Supplied information ::

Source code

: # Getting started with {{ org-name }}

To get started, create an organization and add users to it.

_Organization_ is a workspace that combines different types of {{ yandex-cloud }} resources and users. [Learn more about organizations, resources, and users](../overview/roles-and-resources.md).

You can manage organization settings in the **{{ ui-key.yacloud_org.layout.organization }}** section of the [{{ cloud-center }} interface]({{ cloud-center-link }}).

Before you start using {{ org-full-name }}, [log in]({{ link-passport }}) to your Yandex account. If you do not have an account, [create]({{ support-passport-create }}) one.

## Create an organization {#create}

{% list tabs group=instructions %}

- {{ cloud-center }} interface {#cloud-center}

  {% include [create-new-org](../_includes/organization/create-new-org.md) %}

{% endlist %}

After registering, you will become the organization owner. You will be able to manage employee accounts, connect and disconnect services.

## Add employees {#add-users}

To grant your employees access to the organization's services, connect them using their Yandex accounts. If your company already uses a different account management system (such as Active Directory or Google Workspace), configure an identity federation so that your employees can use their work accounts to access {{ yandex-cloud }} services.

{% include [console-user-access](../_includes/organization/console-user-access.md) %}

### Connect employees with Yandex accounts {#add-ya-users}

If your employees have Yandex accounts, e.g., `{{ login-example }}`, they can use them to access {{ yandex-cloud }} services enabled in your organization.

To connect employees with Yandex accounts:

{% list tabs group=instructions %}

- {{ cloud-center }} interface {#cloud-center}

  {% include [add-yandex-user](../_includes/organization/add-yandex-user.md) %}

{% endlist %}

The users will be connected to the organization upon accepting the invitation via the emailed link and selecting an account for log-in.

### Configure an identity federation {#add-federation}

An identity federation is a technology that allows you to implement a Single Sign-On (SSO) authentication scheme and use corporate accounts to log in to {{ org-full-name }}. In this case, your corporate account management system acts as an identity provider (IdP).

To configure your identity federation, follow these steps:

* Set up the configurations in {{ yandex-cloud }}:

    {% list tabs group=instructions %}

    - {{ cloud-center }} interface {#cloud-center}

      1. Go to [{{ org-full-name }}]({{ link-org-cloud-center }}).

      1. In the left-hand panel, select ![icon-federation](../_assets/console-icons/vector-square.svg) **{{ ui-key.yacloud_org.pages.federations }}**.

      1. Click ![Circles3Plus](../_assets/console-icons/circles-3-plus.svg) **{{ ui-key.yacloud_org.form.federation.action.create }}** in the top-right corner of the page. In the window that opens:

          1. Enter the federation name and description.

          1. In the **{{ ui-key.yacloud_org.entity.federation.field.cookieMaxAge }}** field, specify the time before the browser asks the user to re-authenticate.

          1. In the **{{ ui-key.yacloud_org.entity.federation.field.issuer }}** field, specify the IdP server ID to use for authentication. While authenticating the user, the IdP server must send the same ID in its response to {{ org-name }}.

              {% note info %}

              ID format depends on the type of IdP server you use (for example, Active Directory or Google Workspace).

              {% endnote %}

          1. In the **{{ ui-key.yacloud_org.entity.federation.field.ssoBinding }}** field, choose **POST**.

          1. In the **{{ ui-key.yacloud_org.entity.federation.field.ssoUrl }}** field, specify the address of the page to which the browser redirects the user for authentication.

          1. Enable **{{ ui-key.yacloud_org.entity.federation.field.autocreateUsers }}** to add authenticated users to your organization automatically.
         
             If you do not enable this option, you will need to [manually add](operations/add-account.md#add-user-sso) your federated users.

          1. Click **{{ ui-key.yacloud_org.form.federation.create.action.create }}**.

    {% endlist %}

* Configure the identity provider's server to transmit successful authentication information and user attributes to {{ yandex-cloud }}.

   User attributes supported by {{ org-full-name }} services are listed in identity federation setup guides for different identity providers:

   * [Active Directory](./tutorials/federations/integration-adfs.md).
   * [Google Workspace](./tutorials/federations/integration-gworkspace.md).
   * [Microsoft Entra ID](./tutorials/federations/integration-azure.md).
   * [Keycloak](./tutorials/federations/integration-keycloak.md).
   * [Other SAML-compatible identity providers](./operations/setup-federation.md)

Brief ::
Each entry above needs to be returned exactly as written.

Solution to this exercise ::
Source code

: # Getting started with {{ org-name }}

To get started, create an organization and add users to it.

_Organization_ is a workspace that combines different types of {{ yandex-cloud }} resources and users. [Learn more about organizations, resources, and users](../overview/roles-and-resources.md).

You can manage organization settings in the **{{ ui-key.yacloud_org.layout.organization }}** section of the [{{ cloud-center }} interface]({{ cloud-center-link }}).

Before you start using {{ org-full-name }}, [log in]({{ link-passport }}) to your Yandex account. If you do not have an account, [create]({{ support-passport-create }}) one.

## Create an organization {#create}

{% list tabs group=instructions %}

- {{ cloud-center }} interface {#cloud-center}

  {% include [create-new-org](../_includes/organization/create-new-org.md) %}

{% endlist %}

After registering, you will become the organization owner. You will be able to manage employee accounts, connect and disconnect services.

## Add employees {#add-users}

To grant your employees access to the organization's services, connect them using their Yandex accounts. If your company already uses a different account management system (such as Active Directory or Google Workspace), configure an identity federation so that your employees can use their work accounts to access {{ yandex-cloud }} services.

{% include [console-user-access](../_includes/organization/console-user-access.md) %}

### Connect employees with Yandex accounts {#add-ya-users}

If your employees have Yandex accounts, e.g., `{{ login-example }}`, they can use them to access {{ yandex-cloud }} services enabled in your organization.

To connect employees with Yandex accounts:

{% list tabs group=instructions %}

- {{ cloud-center }} interface {#cloud-center}

  {% include [add-yandex-user](../_includes/organization/add-yandex-user.md) %}

{% endlist %}

The users will be connected to the organization upon accepting the invitation via the emailed link and selecting an account for log-in.

### Configure an identity federation {#add-federation}

An identity federation is a technology that allows you to implement a Single Sign-On (SSO) authentication scheme and use corporate accounts to log in to {{ org-full-name }}. In this case, your corporate account management system acts as an identity provider (IdP).

To configure your identity federation, follow these steps:

* Set up the configurations in {{ yandex-cloud }}:

    {% list tabs group=instructions %}

    - {{ cloud-center }} interface {#cloud-center}

      1. Go to [{{ org-full-name }}]({{ link-org-cloud-center }}).

      1. In the left-hand panel, select ![icon-federation](../_assets/console-icons/vector-square.svg) **{{ ui-key.yacloud_org.pages.federations }}**.

      1. Click ![Circles3Plus](../_assets/console-icons/circles-3-plus.svg) **{{ ui-key.yacloud_org.form.federation.action.create }}** in the top-right corner of the page. In the window that opens:

          1. Enter the federation name and description.

          1. In the **{{ ui-key.yacloud_org.entity.federation.field.cookieMaxAge }}** field, specify the time before the browser asks the user to re-authenticate.

          1. In the **{{ ui-key.yacloud_org.entity.federation.field.issuer }}** field, specify the IdP server ID to use for authentication. While authenticating the user, the IdP server must send the same ID in its response to {{ org-name }}.

              {% note info %}

              ID format depends on the type of IdP server you use (for example, Active Directory or Google Workspace).

              {% endnote %}

          1. In the **{{ ui-key.yacloud_org.entity.federation.field.ssoBinding }}** field, choose **POST**.

          1. In the **{{ ui-key.yacloud_org.entity.federation.field.ssoUrl }}** field, specify the address of the page to which the browser redirects the user for authentication.

          1. Enable **{{ ui-key.yacloud_org.entity.federation.field.autocreateUsers }}** to add authenticated users to your organization automatically.
         
             If you do not enable this option, you will need to [manually add](operations/add-account.md#add-user-sso) your federated users.

          1. Click **{{ ui-key.yacloud_org.form.federation.create.action.create }}**.

    {% endlist %}

* Configure the identity provider's server to transmit successful authentication information and user attributes to {{ yandex-cloud }}.

   User attributes supported by {{ org-full-name }} services are listed in identity federation setup guides for different identity providers:

   * [Active Directory](./tutorials/federations/integration-adfs.md).
   * [Google Workspace](./tutorials/federations/integration-gworkspace.md).
   * [Microsoft Entra ID](./tutorials/federations/integration-azure.md).
   * [Keycloak](./tutorials/federations/integration-keycloak.md).
   * [Other SAML-compatible identity providers](./operations/setup-federation.md)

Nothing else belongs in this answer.